PROBLEM DETAILS ▸
Going down the data below, set down exactly the line with "### Nodes (Worker" and each line after it through the line with "- More modular, lightweight version of Docker"; no other lines.
§
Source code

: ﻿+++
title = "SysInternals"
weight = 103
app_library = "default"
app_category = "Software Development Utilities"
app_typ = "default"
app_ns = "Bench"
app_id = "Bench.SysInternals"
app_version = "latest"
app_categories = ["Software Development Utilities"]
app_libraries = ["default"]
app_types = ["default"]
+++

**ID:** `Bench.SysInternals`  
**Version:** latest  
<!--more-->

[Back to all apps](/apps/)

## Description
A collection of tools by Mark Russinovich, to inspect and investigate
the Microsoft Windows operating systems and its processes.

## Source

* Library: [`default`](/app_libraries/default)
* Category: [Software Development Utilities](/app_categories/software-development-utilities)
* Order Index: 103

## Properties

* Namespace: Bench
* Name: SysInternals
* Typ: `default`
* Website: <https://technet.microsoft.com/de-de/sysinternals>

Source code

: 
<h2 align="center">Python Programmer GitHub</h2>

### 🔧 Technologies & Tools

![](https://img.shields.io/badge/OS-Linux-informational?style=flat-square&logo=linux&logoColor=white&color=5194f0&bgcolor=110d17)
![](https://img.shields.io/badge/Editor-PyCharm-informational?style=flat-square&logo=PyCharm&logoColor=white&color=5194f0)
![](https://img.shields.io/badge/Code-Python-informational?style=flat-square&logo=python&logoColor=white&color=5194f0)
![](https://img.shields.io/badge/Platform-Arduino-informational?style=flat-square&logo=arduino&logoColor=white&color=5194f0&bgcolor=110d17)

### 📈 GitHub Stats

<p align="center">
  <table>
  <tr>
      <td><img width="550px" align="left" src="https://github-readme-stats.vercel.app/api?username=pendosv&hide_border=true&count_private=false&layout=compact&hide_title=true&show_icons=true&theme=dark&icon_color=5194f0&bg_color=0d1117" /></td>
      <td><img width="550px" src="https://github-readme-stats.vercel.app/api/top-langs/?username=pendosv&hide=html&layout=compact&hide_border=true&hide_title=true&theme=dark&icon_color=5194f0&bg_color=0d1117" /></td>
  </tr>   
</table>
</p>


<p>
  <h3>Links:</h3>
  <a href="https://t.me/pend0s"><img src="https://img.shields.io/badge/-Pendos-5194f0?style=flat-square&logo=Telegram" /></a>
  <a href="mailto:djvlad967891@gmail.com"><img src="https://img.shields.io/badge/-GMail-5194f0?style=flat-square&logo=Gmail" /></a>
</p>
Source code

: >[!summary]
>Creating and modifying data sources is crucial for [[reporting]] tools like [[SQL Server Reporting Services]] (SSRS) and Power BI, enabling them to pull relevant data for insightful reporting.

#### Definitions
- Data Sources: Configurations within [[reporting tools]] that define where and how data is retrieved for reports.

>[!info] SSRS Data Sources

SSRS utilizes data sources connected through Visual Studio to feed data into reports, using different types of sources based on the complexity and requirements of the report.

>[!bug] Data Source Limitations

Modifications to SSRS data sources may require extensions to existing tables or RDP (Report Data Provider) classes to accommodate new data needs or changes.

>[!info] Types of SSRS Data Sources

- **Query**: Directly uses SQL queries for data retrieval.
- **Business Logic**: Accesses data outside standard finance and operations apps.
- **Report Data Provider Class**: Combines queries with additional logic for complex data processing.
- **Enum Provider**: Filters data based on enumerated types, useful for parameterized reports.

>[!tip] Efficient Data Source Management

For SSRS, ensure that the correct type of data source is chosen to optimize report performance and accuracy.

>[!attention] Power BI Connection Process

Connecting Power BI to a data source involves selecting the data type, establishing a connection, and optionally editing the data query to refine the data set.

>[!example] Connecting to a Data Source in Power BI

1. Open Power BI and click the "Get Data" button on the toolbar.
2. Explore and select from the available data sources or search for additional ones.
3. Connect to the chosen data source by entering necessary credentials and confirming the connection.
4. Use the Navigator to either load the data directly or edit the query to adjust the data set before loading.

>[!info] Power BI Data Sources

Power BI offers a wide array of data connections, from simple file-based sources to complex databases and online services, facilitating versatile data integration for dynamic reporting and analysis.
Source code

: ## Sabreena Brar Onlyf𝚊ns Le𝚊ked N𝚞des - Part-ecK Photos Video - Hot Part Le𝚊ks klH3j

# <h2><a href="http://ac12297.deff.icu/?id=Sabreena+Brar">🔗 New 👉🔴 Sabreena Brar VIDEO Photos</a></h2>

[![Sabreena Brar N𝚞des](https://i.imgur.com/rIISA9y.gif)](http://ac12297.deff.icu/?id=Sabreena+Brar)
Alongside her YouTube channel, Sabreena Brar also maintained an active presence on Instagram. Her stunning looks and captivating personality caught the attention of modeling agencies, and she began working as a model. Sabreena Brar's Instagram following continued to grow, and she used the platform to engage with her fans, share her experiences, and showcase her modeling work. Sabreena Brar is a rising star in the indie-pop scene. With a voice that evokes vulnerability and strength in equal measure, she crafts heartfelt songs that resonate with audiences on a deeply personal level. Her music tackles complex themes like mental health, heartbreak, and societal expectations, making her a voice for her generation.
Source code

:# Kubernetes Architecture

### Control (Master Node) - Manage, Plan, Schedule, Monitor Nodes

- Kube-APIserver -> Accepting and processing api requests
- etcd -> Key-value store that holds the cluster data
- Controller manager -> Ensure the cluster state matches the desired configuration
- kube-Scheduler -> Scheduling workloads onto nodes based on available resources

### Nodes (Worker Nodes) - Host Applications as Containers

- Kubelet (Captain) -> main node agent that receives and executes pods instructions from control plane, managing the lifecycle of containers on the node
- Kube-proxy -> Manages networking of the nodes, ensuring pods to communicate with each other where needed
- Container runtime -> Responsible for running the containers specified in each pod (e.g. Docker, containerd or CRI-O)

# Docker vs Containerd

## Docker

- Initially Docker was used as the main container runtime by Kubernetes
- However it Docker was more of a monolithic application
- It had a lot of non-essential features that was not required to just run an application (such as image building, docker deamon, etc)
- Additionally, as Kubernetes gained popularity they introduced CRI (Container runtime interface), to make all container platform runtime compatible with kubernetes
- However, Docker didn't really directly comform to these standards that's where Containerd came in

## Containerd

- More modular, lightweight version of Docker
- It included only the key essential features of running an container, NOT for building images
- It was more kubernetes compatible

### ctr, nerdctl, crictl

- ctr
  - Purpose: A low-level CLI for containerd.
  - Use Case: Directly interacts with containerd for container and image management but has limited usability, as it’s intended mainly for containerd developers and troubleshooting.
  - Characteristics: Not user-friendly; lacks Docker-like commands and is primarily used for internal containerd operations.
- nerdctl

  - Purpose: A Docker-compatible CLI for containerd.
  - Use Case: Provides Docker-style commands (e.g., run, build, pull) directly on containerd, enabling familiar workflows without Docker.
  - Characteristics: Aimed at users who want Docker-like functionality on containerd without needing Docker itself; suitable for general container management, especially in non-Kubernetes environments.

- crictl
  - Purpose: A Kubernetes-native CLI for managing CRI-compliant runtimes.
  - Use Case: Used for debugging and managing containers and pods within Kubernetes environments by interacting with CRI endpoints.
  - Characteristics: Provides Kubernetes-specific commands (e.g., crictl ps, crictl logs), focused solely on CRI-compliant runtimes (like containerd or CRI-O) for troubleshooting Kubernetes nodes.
§
YOUR SOLUTION ▸
### Nodes (Worker Nodes) - Host Applications as Containers

- Kubelet (Captain) -> main node agent that receives and executes pods instructions from control plane, managing the lifecycle of containers on the node
- Kube-proxy -> Manages networking of the nodes, ensuring pods to communicate with each other where needed
- Container runtime -> Responsible for running the containers specified in each pod (e.g. Docker, containerd or CRI-O)

# Docker vs Containerd

## Docker

- Initially Docker was used as the main container runtime by Kubernetes
- However it Docker was more of a monolithic application
- It had a lot of non-essential features that was not required to just run an application (such as image building, docker deamon, etc)
- Additionally, as Kubernetes gained popularity they introduced CRI (Container runtime interface), to make all container platform runtime compatible with kubernetes
- However, Docker didn't really directly comform to these standards that's where Containerd came in

## Containerd

- More modular, lightweight version of Docker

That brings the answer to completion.